1

I believe I am asking about pattern flags.

I am familiar with the global pattern flag 'g'

sed 's/pattern/sub/g'

And I know I can substitute the Nth occurrence of a match by using a number.

sed 's/pattern/sub/2'

But suppose I wanted to substitute the Nth AND Mth match on a line.

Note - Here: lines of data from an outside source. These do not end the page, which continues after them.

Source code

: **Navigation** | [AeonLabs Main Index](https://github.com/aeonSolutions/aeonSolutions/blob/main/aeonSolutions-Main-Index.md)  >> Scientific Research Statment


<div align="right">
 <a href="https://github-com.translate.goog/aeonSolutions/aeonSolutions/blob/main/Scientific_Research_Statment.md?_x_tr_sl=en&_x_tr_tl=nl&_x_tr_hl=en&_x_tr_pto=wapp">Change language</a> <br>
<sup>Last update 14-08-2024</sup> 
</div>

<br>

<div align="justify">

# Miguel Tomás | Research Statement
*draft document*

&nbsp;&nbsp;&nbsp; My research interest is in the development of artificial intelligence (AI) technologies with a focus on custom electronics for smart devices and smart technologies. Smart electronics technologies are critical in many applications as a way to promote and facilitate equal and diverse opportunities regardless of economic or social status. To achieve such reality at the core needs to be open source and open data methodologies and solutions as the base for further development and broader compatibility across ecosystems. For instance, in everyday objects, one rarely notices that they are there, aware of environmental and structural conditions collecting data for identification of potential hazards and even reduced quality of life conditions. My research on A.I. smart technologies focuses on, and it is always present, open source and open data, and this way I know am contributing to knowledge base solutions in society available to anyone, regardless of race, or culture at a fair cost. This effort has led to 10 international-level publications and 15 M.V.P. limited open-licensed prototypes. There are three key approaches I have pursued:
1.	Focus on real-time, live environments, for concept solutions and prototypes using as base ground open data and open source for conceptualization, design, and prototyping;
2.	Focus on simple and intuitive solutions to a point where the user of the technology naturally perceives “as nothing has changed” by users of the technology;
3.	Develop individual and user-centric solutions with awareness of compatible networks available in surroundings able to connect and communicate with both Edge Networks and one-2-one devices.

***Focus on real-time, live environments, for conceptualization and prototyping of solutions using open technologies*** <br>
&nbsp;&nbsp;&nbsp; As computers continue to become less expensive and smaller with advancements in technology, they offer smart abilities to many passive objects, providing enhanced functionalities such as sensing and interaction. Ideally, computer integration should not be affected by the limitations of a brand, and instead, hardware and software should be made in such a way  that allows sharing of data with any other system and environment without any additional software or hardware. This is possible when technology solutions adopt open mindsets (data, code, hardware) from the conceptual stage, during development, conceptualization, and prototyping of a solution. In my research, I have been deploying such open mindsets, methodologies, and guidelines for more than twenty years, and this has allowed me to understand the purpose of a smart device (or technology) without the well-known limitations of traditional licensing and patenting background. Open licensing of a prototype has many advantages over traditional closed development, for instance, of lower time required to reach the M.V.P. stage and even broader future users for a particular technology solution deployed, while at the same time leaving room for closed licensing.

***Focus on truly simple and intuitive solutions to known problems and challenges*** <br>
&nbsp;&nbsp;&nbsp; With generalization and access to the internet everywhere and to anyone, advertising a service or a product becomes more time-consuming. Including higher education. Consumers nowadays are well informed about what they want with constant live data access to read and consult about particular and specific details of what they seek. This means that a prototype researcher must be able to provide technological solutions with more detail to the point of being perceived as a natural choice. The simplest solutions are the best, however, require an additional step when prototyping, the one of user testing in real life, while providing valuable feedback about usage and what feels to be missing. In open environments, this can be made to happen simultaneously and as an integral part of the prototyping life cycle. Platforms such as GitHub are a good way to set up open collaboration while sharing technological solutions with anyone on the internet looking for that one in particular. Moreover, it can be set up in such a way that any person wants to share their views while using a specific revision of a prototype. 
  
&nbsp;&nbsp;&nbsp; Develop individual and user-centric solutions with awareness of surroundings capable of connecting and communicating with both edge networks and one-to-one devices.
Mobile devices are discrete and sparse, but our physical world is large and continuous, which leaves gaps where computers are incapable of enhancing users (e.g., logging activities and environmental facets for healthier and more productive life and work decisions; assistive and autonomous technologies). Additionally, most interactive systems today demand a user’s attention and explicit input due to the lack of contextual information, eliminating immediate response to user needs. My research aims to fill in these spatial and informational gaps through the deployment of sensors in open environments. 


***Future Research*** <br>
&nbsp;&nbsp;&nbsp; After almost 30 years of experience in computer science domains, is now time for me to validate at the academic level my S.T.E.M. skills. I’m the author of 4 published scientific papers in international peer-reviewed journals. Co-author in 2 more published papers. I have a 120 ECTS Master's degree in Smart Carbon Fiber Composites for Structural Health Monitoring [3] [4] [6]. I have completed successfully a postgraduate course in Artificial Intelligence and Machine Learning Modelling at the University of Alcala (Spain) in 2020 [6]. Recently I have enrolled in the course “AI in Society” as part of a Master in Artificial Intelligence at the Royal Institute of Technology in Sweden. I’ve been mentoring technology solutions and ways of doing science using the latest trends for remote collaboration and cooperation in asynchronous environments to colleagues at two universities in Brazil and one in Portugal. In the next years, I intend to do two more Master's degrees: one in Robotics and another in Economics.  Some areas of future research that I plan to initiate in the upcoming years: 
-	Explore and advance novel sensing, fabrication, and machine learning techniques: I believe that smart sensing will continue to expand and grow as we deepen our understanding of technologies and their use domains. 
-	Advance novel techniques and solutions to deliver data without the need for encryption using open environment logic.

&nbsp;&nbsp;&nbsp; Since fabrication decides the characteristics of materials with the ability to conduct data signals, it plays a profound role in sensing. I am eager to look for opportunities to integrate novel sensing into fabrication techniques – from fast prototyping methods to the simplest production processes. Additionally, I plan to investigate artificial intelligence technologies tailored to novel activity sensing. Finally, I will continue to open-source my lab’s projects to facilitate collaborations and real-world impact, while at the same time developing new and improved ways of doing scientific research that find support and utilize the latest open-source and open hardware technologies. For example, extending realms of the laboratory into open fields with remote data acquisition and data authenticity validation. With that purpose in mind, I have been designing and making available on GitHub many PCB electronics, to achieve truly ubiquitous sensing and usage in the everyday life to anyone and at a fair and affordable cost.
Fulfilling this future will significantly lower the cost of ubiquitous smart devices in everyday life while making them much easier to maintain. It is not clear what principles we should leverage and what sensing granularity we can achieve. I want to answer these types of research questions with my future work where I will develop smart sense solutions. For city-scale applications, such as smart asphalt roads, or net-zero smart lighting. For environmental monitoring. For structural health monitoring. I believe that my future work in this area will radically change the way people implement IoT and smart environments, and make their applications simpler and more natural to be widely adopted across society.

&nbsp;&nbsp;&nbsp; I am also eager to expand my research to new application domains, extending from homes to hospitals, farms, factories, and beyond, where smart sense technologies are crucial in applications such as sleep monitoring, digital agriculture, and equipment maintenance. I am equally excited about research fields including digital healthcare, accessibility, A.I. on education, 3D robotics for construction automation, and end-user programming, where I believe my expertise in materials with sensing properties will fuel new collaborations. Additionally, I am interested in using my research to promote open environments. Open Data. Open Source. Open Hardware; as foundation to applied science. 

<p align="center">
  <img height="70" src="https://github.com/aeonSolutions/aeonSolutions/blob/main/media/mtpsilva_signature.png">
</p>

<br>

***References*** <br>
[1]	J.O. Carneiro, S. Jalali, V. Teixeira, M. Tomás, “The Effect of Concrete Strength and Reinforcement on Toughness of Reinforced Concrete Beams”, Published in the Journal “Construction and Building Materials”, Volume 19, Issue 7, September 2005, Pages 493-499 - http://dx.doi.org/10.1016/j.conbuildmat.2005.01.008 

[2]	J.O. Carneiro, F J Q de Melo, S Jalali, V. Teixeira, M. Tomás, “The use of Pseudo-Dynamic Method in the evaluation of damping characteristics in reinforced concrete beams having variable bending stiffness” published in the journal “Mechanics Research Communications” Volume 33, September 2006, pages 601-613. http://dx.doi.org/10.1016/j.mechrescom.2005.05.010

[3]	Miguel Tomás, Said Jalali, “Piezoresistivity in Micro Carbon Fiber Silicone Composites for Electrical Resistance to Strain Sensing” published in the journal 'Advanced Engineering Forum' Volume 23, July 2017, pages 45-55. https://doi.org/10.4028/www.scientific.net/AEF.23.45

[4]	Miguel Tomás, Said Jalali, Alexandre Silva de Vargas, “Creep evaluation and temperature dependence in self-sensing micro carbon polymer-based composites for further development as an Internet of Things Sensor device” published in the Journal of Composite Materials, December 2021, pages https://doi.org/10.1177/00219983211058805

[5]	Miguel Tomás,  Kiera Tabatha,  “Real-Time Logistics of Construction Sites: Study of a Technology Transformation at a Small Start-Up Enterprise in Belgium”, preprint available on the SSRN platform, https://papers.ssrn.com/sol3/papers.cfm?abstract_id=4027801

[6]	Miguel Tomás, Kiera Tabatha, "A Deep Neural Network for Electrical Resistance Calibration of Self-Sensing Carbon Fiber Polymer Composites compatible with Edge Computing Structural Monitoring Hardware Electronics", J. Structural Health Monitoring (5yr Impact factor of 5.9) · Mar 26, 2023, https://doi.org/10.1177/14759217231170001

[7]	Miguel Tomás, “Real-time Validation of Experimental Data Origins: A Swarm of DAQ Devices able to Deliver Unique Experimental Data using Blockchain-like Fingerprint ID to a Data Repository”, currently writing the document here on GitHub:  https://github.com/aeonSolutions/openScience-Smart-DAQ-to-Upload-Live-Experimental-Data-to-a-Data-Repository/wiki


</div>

Example: Remove the 3rd and 5th word of the following string

Input: "one two three four five six"

Output: "one two four six"

Kreganthus
  • 124
  • 5
  • 2
    you can use `echo 'one two three four five six' | cut -d' ' -f1-2,4,6-` for given sample... (note your wording doesn't match sample)... with `sed` you can use multiple subs `sed 's/pattern/sub/2'; s/pattern/sub/3` but have to be careful that `3` in second sub is actually `4th` as first sub wiped out one `pattern` – Sundeep Mar 16 '17 at 16:03
  • I fixed my sample – Kreganthus Mar 16 '17 at 16:12

1 Answers1

3

This might work for you (GNU sed):

sed -r 's/\S+\s*//5;s///3' file

This removes the fifth and then the third non-spaced followed by possible spaced groups of characters.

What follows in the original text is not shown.